**WHAT TO WORK ON**
Copy out each line below that has the word "Sets" in it.

**MATERIAL SHOWN**
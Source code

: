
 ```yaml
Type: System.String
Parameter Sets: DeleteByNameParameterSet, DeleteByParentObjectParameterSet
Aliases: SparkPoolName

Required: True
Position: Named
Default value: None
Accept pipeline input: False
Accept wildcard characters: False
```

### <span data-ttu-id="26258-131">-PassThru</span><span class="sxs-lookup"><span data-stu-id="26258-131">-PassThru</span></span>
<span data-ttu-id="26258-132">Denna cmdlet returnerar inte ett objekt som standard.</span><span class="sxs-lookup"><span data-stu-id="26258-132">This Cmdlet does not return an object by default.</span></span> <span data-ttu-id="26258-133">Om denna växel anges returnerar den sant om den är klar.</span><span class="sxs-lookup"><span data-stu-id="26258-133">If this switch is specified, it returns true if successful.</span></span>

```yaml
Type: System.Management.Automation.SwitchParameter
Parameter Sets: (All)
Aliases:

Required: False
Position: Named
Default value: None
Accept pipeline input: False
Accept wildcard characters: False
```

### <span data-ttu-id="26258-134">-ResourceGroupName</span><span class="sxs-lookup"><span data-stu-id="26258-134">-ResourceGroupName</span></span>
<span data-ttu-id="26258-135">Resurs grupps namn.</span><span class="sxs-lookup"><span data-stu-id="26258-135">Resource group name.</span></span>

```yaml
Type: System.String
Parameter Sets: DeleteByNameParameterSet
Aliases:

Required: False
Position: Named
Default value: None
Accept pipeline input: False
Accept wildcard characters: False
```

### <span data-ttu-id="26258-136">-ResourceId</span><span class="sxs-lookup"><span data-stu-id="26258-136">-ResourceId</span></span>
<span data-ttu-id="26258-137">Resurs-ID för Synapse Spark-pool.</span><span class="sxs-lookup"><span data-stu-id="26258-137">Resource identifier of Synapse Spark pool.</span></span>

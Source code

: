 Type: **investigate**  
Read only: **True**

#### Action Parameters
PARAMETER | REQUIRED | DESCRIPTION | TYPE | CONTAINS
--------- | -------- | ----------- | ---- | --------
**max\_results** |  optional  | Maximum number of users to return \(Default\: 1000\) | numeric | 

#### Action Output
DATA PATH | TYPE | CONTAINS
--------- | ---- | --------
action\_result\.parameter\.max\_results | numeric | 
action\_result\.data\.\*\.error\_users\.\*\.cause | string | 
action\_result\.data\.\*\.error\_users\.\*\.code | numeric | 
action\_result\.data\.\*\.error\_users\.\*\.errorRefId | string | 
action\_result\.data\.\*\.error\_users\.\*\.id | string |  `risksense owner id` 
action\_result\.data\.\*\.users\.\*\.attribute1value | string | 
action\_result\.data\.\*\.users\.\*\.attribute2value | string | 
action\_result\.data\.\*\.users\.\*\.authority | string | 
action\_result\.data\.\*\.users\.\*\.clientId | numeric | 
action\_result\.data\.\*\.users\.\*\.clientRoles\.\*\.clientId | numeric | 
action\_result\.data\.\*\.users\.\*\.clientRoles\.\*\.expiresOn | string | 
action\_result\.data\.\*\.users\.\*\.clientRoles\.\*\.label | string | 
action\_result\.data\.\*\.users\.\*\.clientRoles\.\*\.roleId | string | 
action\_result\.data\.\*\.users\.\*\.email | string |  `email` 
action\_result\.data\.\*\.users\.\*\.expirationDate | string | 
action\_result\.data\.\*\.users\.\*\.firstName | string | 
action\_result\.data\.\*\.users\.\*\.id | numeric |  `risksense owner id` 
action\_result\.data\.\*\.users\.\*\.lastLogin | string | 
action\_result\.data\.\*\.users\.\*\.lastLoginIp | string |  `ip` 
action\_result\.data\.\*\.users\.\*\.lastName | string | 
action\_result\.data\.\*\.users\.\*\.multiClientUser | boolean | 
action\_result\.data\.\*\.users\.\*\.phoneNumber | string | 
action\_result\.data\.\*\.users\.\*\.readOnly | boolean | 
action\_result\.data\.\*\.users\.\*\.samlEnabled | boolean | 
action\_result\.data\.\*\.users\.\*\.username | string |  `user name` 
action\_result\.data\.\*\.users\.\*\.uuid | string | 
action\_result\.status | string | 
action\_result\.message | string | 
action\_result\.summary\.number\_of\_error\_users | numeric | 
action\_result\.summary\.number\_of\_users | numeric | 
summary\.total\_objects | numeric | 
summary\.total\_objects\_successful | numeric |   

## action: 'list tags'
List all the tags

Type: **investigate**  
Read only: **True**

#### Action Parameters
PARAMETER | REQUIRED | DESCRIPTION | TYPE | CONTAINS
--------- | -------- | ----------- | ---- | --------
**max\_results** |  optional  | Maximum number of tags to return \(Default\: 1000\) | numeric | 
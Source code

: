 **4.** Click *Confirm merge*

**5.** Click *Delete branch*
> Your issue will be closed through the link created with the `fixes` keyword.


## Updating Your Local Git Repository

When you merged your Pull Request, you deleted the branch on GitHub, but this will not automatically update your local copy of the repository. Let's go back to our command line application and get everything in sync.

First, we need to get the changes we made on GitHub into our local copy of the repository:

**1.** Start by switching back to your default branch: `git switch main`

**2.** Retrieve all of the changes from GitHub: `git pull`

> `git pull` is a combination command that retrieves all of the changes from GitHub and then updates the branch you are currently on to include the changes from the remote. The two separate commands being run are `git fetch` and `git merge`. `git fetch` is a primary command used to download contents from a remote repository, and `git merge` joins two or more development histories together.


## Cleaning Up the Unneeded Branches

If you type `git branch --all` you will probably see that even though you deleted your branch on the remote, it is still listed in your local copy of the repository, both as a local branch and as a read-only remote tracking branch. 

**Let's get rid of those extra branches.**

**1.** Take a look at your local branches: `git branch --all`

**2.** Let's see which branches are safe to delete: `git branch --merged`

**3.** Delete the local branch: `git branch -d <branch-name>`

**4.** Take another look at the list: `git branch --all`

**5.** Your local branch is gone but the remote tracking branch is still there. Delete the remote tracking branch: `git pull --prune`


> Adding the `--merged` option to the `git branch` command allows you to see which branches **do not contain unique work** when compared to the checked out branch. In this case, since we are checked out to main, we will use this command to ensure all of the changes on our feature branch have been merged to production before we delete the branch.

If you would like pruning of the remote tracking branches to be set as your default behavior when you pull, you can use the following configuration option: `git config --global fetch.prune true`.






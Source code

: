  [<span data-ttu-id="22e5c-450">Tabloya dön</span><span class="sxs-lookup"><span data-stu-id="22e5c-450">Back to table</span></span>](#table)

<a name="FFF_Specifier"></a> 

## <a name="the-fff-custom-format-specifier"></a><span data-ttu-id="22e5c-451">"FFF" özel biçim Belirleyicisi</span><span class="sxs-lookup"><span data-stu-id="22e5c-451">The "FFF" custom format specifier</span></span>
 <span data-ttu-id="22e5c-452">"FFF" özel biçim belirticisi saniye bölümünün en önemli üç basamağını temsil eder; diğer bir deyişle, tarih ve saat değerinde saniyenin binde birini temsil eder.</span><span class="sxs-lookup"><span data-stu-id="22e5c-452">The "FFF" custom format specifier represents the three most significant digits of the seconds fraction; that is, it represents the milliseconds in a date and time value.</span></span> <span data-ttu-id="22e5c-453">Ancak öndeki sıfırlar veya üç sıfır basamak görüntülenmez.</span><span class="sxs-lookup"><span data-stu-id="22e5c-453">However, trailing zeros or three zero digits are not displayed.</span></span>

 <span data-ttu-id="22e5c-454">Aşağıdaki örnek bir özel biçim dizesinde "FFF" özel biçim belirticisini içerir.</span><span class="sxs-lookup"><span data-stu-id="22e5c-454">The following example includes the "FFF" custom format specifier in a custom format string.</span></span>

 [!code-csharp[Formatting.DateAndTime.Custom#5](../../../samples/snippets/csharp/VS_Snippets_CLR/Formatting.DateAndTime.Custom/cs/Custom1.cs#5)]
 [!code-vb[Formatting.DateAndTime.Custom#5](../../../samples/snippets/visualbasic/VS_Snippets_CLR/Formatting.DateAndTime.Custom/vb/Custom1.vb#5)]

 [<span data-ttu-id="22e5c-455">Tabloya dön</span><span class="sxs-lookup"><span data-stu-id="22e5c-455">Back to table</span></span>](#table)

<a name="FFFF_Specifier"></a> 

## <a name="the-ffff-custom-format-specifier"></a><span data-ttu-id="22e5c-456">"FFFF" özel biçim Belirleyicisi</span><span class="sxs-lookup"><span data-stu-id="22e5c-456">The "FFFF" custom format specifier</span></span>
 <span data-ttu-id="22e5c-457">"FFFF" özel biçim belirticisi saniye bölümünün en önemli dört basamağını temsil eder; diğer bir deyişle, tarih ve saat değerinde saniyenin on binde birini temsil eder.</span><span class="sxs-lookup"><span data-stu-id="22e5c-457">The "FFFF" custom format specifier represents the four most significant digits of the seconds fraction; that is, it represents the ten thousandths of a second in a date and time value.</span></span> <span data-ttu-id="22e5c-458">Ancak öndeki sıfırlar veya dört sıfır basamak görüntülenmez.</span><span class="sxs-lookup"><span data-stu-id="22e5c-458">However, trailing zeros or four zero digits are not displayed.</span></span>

**EXERCISE OUTPUT**
Parameter Sets: DeleteByNameParameterSet, DeleteByParentObjectParameterSet
Parameter Sets: (All)
Parameter Sets: DeleteByNameParameterSet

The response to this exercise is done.